PROBLEM REQUIREMENTS >>
From the records below, extract only the lines running from the line with "[Learn more about" to the line with "- **In specific", both lines included, reproducing them exactly.

SUPPLIED DATA >>
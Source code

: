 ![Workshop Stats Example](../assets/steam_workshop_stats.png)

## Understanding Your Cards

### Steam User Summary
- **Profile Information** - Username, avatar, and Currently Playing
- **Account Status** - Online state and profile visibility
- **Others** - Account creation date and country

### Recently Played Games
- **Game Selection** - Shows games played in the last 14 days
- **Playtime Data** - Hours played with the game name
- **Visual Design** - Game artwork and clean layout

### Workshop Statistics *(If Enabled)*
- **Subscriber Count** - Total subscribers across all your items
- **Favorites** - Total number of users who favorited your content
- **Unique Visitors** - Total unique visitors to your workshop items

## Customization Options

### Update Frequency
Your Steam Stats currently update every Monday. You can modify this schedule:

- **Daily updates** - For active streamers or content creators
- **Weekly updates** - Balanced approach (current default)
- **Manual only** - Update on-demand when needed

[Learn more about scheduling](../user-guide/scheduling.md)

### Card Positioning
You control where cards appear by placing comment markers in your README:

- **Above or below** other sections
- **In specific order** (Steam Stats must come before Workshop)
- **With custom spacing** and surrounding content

YOUR RESPONSE >>
[Learn more about scheduling](../user-guide/scheduling.md)

### Card Positioning
You control where cards appear by placing comment markers in your README:

- **Above or below** other sections
- **In specific order** (Steam Stats must come before Workshop)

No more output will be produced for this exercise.